» TASK REQUIREMENTS: Each line of the records that holds the word "Буйвола" should be copied out.

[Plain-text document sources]
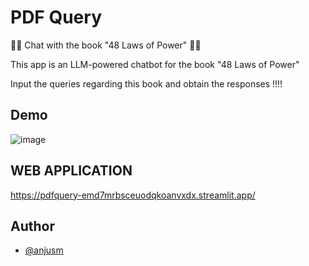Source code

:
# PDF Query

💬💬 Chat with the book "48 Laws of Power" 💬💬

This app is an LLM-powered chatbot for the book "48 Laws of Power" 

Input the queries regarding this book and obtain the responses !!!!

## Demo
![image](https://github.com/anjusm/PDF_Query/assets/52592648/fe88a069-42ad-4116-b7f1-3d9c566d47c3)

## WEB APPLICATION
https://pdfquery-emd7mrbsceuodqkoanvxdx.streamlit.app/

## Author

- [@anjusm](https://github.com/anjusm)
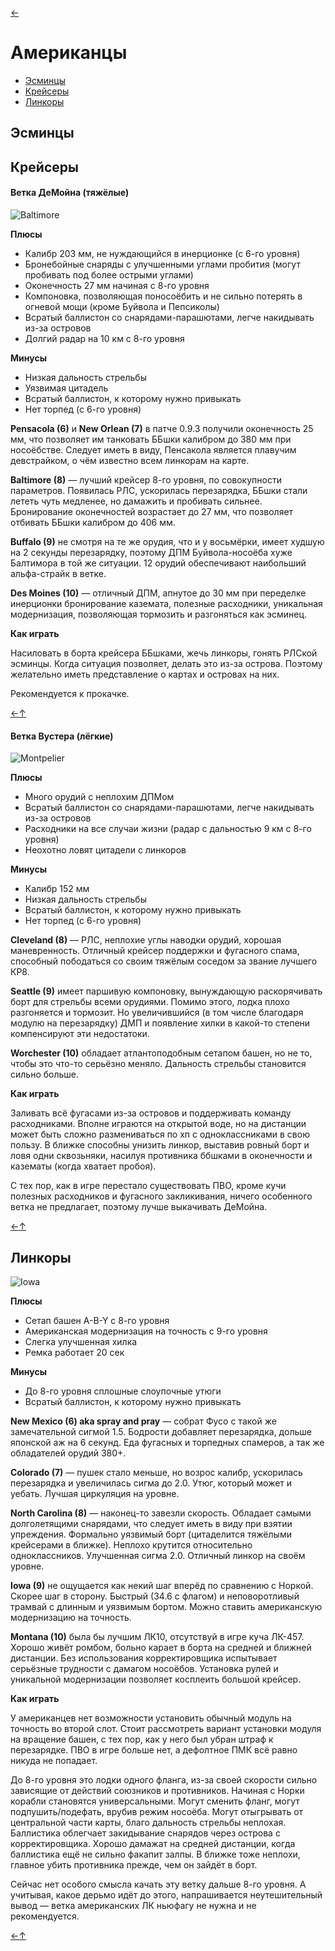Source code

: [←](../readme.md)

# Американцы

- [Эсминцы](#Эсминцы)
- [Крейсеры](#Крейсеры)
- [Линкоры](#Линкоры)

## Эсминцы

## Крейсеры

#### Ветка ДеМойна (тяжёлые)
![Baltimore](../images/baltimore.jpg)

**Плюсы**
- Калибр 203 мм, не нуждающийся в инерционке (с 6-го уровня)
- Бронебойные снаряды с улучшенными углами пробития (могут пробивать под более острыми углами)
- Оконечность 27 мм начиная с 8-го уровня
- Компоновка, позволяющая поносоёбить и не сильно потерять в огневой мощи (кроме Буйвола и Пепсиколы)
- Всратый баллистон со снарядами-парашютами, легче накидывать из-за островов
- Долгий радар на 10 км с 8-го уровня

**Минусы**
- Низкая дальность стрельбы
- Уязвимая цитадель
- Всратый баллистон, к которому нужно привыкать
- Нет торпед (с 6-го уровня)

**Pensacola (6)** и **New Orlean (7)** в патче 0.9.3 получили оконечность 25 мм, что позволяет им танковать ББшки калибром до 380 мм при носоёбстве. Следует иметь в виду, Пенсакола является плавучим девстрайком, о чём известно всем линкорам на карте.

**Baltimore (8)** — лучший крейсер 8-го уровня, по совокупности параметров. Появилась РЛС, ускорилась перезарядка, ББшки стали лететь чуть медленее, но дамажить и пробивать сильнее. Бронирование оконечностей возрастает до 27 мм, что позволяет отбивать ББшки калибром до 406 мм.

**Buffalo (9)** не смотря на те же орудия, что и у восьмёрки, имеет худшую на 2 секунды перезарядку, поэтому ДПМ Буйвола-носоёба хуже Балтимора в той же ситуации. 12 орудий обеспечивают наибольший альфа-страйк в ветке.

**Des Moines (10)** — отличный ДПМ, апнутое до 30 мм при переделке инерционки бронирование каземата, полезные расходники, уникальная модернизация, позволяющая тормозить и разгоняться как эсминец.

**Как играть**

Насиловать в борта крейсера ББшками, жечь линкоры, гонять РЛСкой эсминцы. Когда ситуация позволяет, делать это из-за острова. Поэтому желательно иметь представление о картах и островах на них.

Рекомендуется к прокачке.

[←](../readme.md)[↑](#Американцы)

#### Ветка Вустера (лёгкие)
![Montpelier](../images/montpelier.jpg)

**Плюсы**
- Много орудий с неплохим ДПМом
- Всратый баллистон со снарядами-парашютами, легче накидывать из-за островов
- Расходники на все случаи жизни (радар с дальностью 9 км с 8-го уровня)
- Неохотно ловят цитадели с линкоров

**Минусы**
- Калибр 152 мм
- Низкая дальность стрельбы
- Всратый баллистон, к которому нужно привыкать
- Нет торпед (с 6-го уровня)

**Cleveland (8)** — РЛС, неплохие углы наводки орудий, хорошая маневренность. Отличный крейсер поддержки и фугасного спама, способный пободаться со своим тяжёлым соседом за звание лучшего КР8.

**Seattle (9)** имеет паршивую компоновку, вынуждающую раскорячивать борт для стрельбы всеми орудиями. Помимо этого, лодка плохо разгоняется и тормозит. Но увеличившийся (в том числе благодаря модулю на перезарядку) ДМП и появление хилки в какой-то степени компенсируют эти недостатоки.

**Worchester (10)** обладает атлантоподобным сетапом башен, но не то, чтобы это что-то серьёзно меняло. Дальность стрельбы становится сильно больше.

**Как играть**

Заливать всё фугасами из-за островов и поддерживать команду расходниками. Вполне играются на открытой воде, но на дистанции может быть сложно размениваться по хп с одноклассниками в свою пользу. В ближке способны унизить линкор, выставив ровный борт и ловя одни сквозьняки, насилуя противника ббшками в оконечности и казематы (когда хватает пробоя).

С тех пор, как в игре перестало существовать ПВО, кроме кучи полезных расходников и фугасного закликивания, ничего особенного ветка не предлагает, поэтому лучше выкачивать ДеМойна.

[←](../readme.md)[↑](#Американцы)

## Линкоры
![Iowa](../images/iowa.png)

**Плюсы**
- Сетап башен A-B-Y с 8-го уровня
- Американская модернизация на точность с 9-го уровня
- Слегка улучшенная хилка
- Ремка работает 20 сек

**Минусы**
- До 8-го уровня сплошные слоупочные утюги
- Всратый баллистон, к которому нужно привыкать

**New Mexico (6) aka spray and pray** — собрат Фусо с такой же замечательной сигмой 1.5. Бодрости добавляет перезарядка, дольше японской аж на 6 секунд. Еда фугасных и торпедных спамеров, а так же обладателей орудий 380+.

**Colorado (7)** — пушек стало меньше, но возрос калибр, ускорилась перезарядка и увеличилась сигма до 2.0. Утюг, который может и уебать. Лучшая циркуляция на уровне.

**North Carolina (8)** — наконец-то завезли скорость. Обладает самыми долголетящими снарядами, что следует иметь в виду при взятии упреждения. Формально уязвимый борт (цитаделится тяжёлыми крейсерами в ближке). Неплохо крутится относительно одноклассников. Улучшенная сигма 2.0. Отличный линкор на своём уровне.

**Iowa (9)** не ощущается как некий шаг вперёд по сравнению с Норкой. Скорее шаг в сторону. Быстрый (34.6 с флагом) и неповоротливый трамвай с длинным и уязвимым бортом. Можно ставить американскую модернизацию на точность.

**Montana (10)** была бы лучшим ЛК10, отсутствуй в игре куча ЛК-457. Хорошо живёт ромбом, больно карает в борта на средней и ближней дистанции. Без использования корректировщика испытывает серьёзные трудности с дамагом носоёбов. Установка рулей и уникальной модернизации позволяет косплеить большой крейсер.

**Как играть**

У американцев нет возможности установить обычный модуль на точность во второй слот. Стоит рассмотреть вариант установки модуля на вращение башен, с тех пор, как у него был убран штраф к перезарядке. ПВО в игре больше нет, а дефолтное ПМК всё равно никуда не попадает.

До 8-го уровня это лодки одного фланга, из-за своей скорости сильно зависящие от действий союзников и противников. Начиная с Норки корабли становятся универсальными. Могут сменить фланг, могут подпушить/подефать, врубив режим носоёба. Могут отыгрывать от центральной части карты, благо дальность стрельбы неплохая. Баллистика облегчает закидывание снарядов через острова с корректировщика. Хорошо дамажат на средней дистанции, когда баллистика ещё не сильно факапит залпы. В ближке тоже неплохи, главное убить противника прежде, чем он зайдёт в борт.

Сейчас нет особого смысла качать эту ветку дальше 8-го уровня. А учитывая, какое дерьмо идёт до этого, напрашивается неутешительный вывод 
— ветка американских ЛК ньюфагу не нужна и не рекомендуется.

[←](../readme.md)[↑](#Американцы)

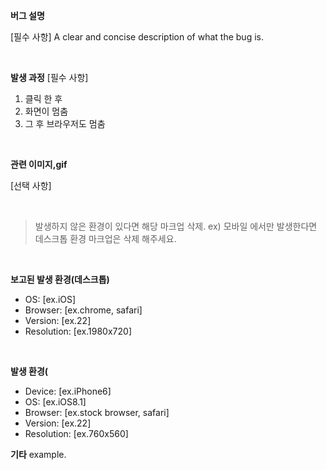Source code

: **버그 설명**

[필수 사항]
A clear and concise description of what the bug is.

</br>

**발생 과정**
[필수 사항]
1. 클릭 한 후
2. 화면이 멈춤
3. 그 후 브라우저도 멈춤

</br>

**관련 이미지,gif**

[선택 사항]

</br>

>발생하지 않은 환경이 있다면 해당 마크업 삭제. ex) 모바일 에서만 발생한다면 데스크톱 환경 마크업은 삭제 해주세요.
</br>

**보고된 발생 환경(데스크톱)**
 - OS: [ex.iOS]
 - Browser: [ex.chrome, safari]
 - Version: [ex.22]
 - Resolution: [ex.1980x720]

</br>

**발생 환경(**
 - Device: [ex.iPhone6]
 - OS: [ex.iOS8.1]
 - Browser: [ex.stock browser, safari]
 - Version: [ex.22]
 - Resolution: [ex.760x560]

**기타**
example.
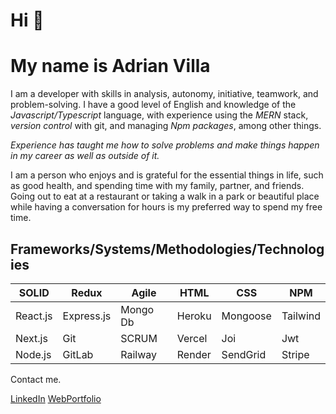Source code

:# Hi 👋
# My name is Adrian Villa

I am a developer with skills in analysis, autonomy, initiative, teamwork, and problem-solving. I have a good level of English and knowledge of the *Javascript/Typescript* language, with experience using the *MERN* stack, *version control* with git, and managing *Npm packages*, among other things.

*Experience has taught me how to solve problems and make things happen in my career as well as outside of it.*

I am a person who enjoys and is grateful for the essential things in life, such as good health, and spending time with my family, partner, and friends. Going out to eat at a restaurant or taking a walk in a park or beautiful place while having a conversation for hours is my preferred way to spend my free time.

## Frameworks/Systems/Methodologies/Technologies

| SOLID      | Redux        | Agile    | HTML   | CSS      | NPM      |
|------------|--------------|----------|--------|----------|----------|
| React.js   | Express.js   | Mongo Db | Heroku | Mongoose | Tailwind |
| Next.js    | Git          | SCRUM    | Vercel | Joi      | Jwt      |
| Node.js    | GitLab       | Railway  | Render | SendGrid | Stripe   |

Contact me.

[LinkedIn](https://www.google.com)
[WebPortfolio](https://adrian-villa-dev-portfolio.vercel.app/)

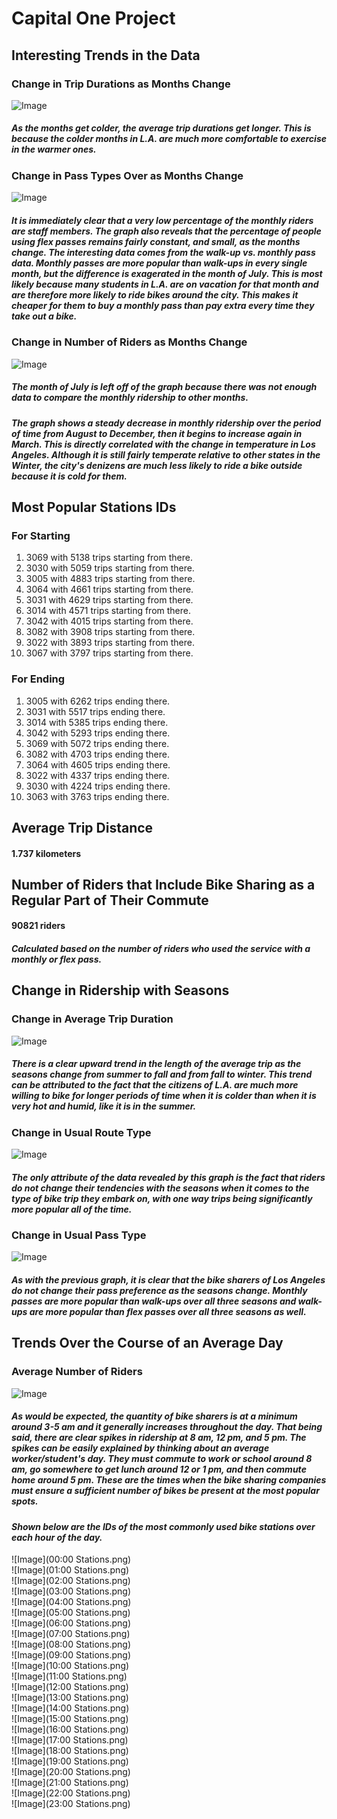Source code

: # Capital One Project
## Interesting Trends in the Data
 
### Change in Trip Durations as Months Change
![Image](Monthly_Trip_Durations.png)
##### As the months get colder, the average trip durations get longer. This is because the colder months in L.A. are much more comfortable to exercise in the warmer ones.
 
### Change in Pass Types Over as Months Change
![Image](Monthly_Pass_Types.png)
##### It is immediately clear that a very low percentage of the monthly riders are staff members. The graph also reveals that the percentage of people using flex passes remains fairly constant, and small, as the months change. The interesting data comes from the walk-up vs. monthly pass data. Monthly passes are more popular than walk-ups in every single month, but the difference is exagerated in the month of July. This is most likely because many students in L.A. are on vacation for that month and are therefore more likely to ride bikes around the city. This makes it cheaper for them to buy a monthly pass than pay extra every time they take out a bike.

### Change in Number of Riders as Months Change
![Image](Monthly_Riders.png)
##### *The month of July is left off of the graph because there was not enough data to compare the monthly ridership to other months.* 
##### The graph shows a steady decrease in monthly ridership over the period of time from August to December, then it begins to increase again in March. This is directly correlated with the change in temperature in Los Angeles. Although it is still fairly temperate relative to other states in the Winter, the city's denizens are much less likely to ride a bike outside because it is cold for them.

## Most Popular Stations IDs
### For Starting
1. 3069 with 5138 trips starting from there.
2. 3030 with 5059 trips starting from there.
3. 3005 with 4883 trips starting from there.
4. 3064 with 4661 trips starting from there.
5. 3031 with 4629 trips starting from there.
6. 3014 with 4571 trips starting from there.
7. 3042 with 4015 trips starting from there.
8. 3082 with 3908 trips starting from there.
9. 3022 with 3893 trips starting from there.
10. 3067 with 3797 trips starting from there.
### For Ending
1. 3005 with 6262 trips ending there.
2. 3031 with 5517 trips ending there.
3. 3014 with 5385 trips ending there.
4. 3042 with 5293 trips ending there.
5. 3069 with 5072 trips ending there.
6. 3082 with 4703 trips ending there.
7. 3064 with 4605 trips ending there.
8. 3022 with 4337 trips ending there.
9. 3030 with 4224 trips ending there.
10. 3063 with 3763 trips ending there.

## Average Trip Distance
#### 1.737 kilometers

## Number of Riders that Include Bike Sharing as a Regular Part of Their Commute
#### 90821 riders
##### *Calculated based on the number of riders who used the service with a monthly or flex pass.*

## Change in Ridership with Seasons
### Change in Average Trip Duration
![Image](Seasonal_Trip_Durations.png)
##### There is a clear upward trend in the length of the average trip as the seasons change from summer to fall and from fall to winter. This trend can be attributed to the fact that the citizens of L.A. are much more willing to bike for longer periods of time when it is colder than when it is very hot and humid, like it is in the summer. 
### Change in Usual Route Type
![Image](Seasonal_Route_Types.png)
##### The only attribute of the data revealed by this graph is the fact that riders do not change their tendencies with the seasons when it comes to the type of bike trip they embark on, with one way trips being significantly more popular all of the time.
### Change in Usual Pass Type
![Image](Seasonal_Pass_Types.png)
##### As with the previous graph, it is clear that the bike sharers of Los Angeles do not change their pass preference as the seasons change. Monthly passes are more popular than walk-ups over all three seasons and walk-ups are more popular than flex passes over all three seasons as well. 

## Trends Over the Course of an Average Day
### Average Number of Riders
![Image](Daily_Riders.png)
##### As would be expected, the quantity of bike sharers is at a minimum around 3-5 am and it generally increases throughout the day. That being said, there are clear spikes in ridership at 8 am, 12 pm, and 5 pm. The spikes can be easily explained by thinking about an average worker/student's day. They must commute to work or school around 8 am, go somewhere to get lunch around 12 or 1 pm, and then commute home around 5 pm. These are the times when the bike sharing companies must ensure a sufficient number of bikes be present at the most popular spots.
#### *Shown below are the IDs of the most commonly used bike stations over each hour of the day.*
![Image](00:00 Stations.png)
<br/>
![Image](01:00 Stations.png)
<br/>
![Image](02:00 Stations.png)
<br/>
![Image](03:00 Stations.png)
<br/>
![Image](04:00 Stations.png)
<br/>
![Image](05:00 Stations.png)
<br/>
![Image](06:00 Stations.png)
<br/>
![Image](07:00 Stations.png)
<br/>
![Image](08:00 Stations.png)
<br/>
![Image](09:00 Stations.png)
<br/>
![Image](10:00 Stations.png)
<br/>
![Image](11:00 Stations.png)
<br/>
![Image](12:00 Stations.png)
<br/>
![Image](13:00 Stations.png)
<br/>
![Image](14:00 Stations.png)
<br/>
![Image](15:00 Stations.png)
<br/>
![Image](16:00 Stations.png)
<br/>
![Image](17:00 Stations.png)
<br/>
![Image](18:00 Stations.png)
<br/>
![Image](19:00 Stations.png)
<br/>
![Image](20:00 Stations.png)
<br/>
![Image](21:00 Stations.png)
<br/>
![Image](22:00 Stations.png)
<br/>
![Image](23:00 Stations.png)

» RESULT FOR THIS EXERCISE:
- Компоновка, позволяющая поносоёбить и не сильно потерять в огневой мощи (кроме Буйвола и Пепсиколы)
**Buffalo (9)** не смотря на те же орудия, что и у восьмёрки, имеет худшую на 2 секунды перезарядку, поэтому ДПМ Буйвола-носоёба хуже Балтимора в той же ситуации. 12 орудий обеспечивают наибольший альфа-страйк в ветке.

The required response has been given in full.